政策

社説 相続増税と空き家 自宅賃貸でも特例認めよ

 今年から増税された相続税が、全国で問題になっている空き家を増やす誘因になりそうだ。顕著なケースが、被相続人が特養など老人ホームに入居していた場合の小規模宅地の特例の扱いだ。

空き家が条件の特例

 相続税は、今年1月から基礎控除が40%減となるなど大幅に引き上げられた。この結果、全国の課税対象者は従来のおよそ2倍になると予想されている。

 一方で、不動産の評価を80%減にする小規模宅地等の特例は、適用面積が240m2から330m2へと拡大された。ただし問題がある。

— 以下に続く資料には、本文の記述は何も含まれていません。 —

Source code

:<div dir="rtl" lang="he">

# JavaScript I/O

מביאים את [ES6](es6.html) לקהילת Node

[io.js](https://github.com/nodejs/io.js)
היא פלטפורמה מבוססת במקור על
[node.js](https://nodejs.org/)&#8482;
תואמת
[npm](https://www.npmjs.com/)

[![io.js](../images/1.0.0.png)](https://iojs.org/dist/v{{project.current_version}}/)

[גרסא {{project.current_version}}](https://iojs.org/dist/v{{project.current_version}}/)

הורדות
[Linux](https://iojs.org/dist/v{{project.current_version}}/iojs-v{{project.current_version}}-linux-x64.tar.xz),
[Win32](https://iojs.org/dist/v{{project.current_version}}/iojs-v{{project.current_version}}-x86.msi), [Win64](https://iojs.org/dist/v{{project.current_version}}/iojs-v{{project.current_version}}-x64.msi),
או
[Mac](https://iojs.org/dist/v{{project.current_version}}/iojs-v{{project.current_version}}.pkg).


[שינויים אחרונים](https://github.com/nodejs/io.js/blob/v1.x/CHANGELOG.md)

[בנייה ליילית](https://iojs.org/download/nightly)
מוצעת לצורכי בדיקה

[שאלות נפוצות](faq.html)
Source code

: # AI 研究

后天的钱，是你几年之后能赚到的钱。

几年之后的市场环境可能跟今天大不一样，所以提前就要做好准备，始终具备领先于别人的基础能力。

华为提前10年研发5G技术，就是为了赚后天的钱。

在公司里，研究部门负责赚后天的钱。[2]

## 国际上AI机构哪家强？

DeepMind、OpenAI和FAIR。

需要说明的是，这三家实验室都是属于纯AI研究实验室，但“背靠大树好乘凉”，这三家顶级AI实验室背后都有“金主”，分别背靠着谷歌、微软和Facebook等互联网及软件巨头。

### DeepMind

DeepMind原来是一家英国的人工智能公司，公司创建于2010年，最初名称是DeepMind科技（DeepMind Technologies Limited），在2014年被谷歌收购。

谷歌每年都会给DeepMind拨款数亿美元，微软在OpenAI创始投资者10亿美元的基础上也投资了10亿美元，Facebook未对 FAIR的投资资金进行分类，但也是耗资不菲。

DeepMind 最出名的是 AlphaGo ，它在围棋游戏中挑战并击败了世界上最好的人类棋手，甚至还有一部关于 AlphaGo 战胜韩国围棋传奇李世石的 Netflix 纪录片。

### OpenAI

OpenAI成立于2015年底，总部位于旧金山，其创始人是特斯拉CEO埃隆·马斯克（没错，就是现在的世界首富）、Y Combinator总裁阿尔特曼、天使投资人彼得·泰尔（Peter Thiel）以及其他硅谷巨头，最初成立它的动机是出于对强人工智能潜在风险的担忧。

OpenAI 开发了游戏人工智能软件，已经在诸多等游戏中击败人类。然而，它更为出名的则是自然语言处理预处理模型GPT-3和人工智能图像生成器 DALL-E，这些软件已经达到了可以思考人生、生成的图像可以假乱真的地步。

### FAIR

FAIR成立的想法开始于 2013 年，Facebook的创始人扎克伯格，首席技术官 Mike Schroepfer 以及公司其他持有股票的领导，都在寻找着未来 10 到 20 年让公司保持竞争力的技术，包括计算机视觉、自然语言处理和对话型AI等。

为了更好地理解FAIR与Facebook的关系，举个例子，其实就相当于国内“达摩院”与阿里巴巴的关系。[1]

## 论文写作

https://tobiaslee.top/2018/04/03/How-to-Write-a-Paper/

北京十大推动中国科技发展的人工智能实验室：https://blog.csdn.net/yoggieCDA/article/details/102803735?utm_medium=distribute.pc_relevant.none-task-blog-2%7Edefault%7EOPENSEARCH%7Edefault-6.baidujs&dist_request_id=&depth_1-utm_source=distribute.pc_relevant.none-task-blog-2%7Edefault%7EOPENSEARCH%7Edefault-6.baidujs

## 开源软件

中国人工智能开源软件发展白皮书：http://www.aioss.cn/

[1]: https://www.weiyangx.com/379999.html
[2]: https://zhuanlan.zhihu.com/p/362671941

 被相続人が老人ホームに入居していた場合、元々住んでいた自宅を貸したり、事業の用に供していないことが、小規模宅地の80%減特例を受けられる条件になっている。

 従来から老人ホームに入居した場合の特例の扱いについては、入居後あらたにその建物を他の者の居住の用その他の用に供していた事実がないことが要件だった。

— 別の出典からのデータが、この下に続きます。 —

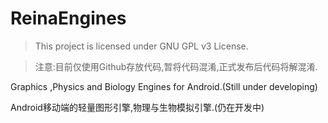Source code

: ReinaEngines
============

>This project is licensed under GNU GPL v3 License.

>注意:目前仅使用Github存放代码,暂将代码混淆,正式发布后代码将解混淆.

Graphics ,Physics and Biology Engines for Android.(Still under developing)

Android移动端的轻量图形引擎,物理与生物模拟引擎.(仍在开发中)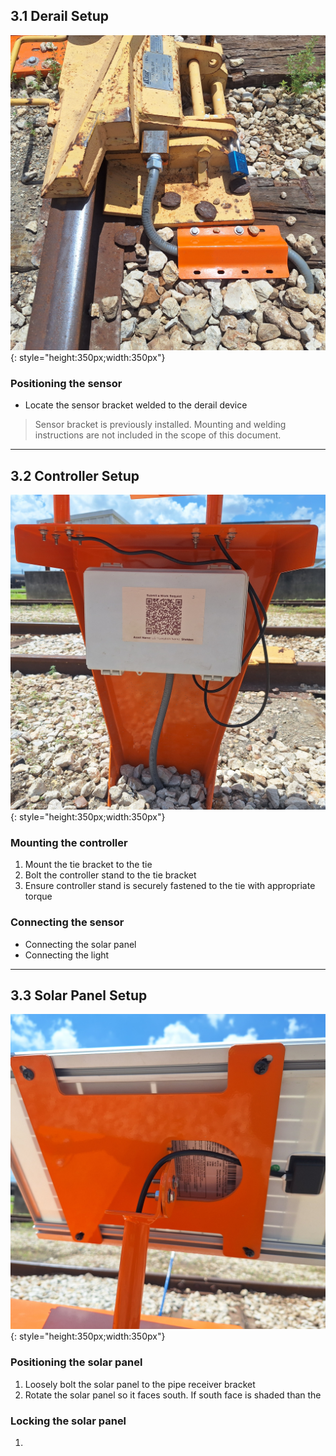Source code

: ## 3.1 Derail Setup

![Derail Sensor](assets/derail_sensor.jpg){: style="height:350px;width:350px"}

### Positioning the sensor

* Locate the sensor bracket welded to the derail device

> Sensor bracket is previously installed. Mounting and welding instructions are not included in the scope of this document.

---

## 3.2 Controller Setup

![Derail Sensor](assets/derail_housing.jpg){: style="height:350px;width:350px"}

### Mounting the controller

1. Mount the tie bracket to the tie
2. Bolt the controller stand to the tie bracket
3. Ensure controller stand is securely fastened to the tie with appropriate torque

### Connecting the sensor
* Connecting the solar panel
* Connecting the light

---

## 3.3 Solar Panel Setup

![Derail Solar Panel](assets/solar_adjust.jpg){: style="height:350px;width:350px"}

### Positioning the solar panel

1. Loosely bolt the solar panel to the pipe receiver bracket
2. Rotate the solar panel so it faces south. If south face is shaded than the 

### Locking the solar panel

1. 

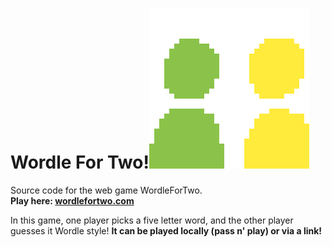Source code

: # Wordle For Two!<img src="w42_favicon_upscaled.png" style="max-width=100; max-height=100;" alt="logo"></img>
 Source code for the web game WordleForTwo.
 <br>**Play here: [wordlefortwo.com](https://wordlefortwo.com)**

 In this game, one player picks a five letter word, and the other player guesses it Wordle style! **It can be played locally (pass n' play) or via a link!**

 今回これを入居後あらたに事業の用や被相続人または同一生計親族以外の者の居住の用に供していないことが要件になっている。字句こそ変わったものの内容は変わらない。つまり老人ホームに入居して、元の自宅を賃貸に出したりしていたら80%減の特例を受けられないという内容である。

 また、老人ホームに入居する際、自宅を処分することはあまりなく、いずれ帰宅することもあるだろうと自宅はそのままにしておくケースも多い。

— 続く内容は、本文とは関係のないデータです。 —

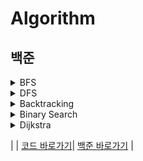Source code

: # Algorithm

## 백준
<details>
<summary>BFS</summary>
  
| 제목 | 코드 | 링크 |
|:--:|:--:|:--:|
| 치즈 | [코드 바로가기](https://github.com/developerYHLee/Algorithm/blob/main/Java/BFS/B2638.java)| [백준 바로가기](https://www.acmicpc.net/problem/2638) |
| 쉬운 최단거리 | [코드 바로가기](https://github.com/developerYHLee/Algorithm/blob/main/Java/BFS/B14940.java) | [백준 바로가기](https://www.acmicpc.net/problem/14940) |
| 헌내기는 친구가 필요해 | [코드 바로가기](https://github.com/developerYHLee/Algorithm/blob/main/C%2B%2B/BFS/B21736.cpp) | [백준 바로가기](https://www.acmicpc.net/problem/21736) |
| 숨바꼭질 |[코드 바로가기](https://github.com/developerYHLee/Algorithm/blob/main/C%23/BFS%2C%20DFS/B1697.cs) | [백준 바로가기](https://www.acmicpc.net/problem/1697) |
| 알고리즘 수업 - 너비 우선 탐색 1 | [코드 바로가기](https://github.com/developerYHLee/Algorithm/blob/main/C%23/BFS%2C%20DFS/B24444.cs) | [백준 바로가기](https://www.acmicpc.net/problem/24444) |
| 토마토 |[코드 바로가기](https://github.com/developerYHLee/Algorithm/blob/main/C%23/BFS%2C%20DFS/B7569.cs)|[백준 바로가기](https://www.acmicpc.net/problem/7569) |

</details>

<details>
<summary>DFS</summary>
  
| 제목 | 코드 | 링크 |
|:--:|:--:|:--:|
| 트리의 지름 | [코드 바로가기](https://github.com/developerYHLee/Algorithm/blob/main/Java/DFS/B1967.java)| [백준 바로가기](https://www.acmicpc.net/problem/1967) |
| 알고리즘 수업 - 깊이 우선 탐색 1 | [코드 바로가기](https://github.com/developerYHLee/Algorithm/blob/main/C%23/BFS%2C%20DFS/B24479.cs)| [백준 바로가기](https://www.acmicpc.net/problem/24479) |

</details>

<details>
<summary>Backtracking</summary>
  
| 제목 | 코드 | 링크 |
|:--:|:--:|:--:|
| 게임 | [코드 바로가기](https://github.com/developerYHLee/Algorithm/blob/main/Java/BackTracking/B1103.java)| [백준 바로가기](https://www.acmicpc.net/problem/1103) |
| 퇴사 | [코드 바로가기](https://github.com/developerYHLee/Algorithm/blob/main/Java/BackTracking/B14501_1.java)| [백준 바로가기]([https://www.acmicpc.net/problem/24479](https://www.acmicpc.net/problem/14501)) |
| 연산자 끼워넣기 | [코드 바로가기](https://github.com/developerYHLee/Algorithm/blob/main/Java/BackTracking/B14888.java)| [백준 바로가기](https://www.acmicpc.net/problem/14888) |
| N과 M (2) | [코드 바로가기](https://github.com/developerYHLee/Algorithm/blob/main/C%23/%EB%B0%B1%ED%8A%B8%EB%9E%98%ED%82%B9/B15650.cs)| [백준 바로가기](https://www.acmicpc.net/problem/15650) |
| N과 M (3) | [코드 바로가기](https://github.com/developerYHLee/Algorithm/blob/main/C%23/%EB%B0%B1%ED%8A%B8%EB%9E%98%ED%82%B9/B15651.cs)| [백준 바로가기](https://www.acmicpc.net/problem/15651) |
| N과 M (4) | [코드 바로가기](https://github.com/developerYHLee/Algorithm/blob/main/C%23/%EB%B0%B1%ED%8A%B8%EB%9E%98%ED%82%B9/B15652.cs)| [백준 바로가기](https://www.acmicpc.net/problem/15652) |
| N과 M (6) | [코드 바로가기](https://github.com/developerYHLee/Algorithm/blob/main/Java/BackTracking/B15655.java)| [백준 바로가기](https://www.acmicpc.net/problem/15655) |
| N과 M (8) | [코드 바로가기](https://github.com/developerYHLee/Algorithm/blob/main/Java/BackTracking/B15657.java)| [백준 바로가기](https://www.acmicpc.net/problem/15657) |
| N과 M (12) | [코드 바로가기](https://github.com/developerYHLee/Algorithm/blob/main/Java/BackTracking/B15666.java)| [백준 바로가기](https://www.acmicpc.net/problem/15666) |
| 치킨 배달 | [코드 바로가기](https://github.com/developerYHLee/Algorithm/blob/main/Java/BackTracking/B15686.java)| [백준 바로가기](https://www.acmicpc.net/problem/15686) |
| 스도쿠 | [코드 바로가기](https://github.com/developerYHLee/Algorithm/blob/main/Java/BackTracking/B2580.java)| [백준 바로가기](https://www.acmicpc.net/problem/2580) |
| N-Queen | [코드 바로가기](https://github.com/developerYHLee/Algorithm/blob/main/C%23/%EB%B0%B1%ED%8A%B8%EB%9E%98%ED%82%B9/B9663.cs)| [백준 바로가기](https://www.acmicpc.net/problem/9663) |

</details>

<details>
<summary>Binary Search</summary>
  
| 제목 | 코드 | 링크 |
|:--:|:--:|:--:|
| 가장 긴 증가하는 부분 수열 5 | [코드 바로가기](https://github.com/developerYHLee/Algorithm/blob/main/Java/Binary%20Search/B14003.java)| [백준 바로가기](https://www.acmicpc.net/problem/14003) |
| 가운데를 말해요 (이분탐색) | [코드 바로가기](https://github.com/developerYHLee/Algorithm/blob/main/Java/Binary%20Search/B1655_1.java)| [백준 바로가기](https://www.acmicpc.net/problem/1655) |
| 예산 | [코드 바로가기](https://github.com/developerYHLee/Algorithm/blob/main/C%2B%2B/Binary%20Search/2512.cpp)| [백준 바로가기](https://www.acmicpc.net/problem/2512) |

</details>

<details>
<summary>Dijkstra</summary>
  
| 제목 | 코드 | 링크 |
|:--:|:--:|:--:|
| 플로이드 | [코드 바로가기](https://github.com/developerYHLee/Algorithm/blob/main/Java/Dijkstra/B11404_1.java)| [백준 바로가기](https://www.acmicpc.net/problem/11404) |
| 파티 | [코드 바로가기](https://github.com/developerYHLee/Algorithm/blob/main/Java/Dijkstra/B1238.java)| [백준 바로가기](https://www.acmicpc.net/problem/1238) |
| 특정한 최단 경로 | [코드 바로가기](https://github.com/developerYHLee/Algorithm/blob/main/Java/Dijkstra/B1504Again.java)| [백준 바로가기](https://www.acmicpc.net/problem/1504) |

</details>

|  | [코드 바로가기]()| [백준 바로가기]() |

 そのため、老人ホームに入居して主のいなくなった住まいは、何年も空き家のままになってしまいかねない。

 政府は増え続ける空き家問題に対処するため、放置され危険性が指摘される空き家の固定資産税優遇措置を取りやめるなどの法律改正を行った。

 地方税である固定資産税の法改正を行いながら、一方では国税である相続税にあっては空き家発生を誘因していないだろうか。

子など入居も小規模扱いに

 空き家を発生させないためにも、老人ホームに入居後であっても、子や孫世帯が同じ敷地内に住んだ場合、小規模宅地の特例を適用できるようにするだけでなく、固定資産税を減免するなどして、老人ホーム入居後の救済と空き家を増やさない対策としてはどうか。

 子や孫が住めないのであれば、地元自治体が借り上げ、そのまま賃貸住宅とし、子供がいる世帯を優先的に入居させてもいいではないか。

 この場合も特例の適用対象にすれば、空き家にしないで有効活用が進む。こうした手立てを講じなければ、高齢者は不安で老人ホームにも入れない。